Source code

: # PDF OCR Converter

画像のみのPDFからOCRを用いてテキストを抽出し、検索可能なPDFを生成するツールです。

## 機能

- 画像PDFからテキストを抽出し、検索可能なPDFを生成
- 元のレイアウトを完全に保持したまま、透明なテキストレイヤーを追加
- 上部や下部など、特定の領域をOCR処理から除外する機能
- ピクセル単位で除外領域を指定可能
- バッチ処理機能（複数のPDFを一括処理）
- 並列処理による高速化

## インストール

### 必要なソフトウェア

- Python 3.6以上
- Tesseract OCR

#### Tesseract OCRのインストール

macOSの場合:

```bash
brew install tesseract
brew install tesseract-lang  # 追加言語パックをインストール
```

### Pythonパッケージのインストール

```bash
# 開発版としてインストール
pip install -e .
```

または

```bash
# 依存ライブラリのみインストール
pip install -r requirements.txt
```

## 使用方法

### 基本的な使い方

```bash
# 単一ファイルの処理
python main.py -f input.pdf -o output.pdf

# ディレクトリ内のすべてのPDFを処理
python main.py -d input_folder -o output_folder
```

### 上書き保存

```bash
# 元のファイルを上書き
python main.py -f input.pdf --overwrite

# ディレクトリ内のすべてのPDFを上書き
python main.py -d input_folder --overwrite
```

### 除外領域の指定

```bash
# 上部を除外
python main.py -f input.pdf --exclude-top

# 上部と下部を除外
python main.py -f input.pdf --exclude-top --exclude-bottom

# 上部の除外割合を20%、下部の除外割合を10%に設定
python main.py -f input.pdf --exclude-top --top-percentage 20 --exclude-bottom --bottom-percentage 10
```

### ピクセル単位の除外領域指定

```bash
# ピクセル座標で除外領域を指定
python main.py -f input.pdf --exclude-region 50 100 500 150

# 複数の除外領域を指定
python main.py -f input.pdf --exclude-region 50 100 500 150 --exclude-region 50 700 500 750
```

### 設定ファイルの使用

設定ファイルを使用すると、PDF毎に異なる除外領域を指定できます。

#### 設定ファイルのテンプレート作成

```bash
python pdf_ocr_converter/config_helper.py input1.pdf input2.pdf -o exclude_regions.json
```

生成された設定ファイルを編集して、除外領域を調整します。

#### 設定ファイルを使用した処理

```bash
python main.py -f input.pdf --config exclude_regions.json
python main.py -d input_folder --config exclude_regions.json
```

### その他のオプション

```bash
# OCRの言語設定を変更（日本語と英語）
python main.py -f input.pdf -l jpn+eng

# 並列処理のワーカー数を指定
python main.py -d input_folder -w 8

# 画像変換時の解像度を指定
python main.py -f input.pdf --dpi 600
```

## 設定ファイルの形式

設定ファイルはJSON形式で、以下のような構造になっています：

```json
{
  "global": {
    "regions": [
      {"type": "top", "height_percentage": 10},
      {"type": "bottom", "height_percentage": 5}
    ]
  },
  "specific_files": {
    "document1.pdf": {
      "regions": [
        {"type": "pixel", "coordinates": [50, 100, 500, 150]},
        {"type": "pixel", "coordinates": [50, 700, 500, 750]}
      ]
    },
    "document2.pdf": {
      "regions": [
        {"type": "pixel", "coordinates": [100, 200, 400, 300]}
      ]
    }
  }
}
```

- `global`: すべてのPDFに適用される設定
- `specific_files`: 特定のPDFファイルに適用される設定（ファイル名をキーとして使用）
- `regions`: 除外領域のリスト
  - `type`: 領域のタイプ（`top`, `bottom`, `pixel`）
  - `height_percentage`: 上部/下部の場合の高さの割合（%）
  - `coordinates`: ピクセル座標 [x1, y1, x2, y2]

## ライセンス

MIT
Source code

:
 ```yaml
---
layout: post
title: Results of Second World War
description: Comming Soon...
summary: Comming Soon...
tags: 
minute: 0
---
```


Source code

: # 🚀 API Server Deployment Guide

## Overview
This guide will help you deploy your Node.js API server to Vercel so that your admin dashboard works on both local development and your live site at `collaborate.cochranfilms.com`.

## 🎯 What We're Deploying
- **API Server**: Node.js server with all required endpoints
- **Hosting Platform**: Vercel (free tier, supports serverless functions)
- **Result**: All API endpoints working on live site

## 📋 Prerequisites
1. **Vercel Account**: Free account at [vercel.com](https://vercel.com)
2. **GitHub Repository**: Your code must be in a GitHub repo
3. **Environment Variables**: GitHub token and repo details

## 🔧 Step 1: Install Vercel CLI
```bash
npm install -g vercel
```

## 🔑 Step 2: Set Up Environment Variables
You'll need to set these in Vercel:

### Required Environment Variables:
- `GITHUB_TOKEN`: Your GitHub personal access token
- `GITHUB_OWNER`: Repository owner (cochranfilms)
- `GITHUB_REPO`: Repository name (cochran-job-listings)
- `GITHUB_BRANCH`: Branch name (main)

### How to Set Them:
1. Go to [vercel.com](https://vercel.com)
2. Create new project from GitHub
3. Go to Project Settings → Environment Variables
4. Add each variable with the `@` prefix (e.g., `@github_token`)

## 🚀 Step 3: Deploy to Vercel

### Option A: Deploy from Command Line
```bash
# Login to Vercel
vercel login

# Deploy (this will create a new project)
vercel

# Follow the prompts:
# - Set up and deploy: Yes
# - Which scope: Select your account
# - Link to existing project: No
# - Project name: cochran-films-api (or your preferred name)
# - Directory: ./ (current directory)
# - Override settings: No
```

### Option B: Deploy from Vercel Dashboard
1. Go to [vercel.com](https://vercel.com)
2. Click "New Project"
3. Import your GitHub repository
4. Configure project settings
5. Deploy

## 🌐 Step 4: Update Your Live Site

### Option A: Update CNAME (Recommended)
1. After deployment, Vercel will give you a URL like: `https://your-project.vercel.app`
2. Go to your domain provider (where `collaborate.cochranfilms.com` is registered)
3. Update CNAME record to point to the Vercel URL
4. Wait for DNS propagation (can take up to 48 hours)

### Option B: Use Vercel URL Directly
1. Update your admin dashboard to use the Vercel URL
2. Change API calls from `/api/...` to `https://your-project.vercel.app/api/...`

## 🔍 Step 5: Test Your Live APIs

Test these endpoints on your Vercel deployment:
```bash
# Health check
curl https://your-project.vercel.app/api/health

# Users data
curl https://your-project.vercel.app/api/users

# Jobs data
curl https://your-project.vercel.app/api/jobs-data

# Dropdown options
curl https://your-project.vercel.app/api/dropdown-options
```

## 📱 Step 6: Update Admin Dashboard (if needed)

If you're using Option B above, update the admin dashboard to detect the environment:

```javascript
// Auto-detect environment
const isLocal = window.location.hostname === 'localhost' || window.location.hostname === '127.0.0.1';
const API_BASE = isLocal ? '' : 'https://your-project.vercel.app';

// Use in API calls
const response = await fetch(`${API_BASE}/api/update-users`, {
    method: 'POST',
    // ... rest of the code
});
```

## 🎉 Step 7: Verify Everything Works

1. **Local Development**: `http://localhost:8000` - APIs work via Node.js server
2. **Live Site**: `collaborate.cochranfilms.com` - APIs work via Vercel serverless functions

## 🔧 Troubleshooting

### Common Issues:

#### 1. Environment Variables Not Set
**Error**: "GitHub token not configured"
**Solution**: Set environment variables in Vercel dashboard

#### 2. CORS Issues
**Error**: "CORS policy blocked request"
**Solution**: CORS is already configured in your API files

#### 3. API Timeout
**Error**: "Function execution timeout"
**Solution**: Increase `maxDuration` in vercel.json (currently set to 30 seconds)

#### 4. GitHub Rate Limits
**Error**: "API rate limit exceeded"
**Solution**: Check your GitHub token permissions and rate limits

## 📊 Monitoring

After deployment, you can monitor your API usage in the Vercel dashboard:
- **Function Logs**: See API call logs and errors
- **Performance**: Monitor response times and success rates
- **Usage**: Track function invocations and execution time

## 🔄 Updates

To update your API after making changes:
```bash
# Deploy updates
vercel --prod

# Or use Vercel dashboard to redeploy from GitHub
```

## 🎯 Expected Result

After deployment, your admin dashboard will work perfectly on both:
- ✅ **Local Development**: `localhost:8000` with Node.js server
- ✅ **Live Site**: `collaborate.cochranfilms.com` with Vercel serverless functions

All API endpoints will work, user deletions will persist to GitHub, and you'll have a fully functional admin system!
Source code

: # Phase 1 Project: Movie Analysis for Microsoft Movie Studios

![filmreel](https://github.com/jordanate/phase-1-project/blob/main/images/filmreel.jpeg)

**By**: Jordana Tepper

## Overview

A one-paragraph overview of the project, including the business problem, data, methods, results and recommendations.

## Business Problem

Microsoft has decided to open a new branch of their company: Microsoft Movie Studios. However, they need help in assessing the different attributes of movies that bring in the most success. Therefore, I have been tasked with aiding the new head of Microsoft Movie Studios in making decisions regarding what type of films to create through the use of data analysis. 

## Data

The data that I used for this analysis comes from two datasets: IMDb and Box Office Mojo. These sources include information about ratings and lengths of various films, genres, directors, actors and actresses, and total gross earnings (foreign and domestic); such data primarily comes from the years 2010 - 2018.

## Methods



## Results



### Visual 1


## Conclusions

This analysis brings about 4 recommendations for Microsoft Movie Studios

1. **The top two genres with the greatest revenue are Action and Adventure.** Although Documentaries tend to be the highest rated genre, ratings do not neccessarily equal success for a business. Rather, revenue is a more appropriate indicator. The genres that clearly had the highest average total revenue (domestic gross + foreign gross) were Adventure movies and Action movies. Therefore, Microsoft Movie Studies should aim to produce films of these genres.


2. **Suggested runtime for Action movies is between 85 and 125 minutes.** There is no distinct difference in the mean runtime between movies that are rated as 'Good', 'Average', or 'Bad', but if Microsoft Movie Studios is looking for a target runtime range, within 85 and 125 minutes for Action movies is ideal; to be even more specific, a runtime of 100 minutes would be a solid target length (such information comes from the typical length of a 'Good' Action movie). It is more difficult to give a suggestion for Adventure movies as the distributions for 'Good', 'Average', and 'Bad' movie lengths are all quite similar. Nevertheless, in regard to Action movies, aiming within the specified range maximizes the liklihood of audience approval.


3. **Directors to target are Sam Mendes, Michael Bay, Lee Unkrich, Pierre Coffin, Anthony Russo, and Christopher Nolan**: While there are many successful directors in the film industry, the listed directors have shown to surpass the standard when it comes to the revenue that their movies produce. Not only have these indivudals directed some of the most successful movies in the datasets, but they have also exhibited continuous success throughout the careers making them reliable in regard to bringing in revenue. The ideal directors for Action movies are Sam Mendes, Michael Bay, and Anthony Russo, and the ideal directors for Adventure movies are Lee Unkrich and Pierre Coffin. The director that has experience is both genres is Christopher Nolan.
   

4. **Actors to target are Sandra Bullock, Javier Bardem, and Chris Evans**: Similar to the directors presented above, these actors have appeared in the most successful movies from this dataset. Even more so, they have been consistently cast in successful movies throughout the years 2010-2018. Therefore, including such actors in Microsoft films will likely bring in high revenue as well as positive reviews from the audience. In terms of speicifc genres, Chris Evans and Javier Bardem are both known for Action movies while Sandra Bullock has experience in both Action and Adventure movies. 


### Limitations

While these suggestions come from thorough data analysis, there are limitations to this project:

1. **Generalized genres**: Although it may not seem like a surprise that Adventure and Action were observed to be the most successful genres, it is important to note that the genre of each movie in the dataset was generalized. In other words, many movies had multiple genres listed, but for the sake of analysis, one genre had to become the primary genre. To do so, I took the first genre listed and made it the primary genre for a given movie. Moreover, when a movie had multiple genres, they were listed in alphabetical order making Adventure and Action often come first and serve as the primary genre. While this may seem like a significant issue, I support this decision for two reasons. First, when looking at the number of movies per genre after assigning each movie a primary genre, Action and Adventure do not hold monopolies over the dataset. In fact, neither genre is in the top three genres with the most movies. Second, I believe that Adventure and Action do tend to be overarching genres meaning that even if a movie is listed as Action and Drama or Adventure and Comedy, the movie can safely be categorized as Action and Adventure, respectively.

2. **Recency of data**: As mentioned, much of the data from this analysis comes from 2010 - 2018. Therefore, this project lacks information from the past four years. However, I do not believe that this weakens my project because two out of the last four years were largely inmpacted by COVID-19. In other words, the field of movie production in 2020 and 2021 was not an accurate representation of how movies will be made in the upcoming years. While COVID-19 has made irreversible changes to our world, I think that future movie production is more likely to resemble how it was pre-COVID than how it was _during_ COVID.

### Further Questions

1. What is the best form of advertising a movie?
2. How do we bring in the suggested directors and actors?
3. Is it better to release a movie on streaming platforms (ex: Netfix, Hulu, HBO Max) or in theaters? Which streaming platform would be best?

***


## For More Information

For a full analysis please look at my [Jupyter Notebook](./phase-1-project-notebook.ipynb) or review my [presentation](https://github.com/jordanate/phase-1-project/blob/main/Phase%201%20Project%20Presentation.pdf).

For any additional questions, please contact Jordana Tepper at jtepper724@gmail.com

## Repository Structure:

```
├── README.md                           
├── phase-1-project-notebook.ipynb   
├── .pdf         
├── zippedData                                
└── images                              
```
::::
TASK STATEMENT: The line above containing "To update your", the line containing "After deployment, your", and every line between them are to be transcribed exactly; no other line is wanted.

COMPLETED EXERCISE:
To update your API after making changes:
```bash
# Deploy updates
vercel --prod

# Or use Vercel dashboard to redeploy from GitHub
```

## 🎯 Expected Result

After deployment, your admin dashboard will work perfectly on both:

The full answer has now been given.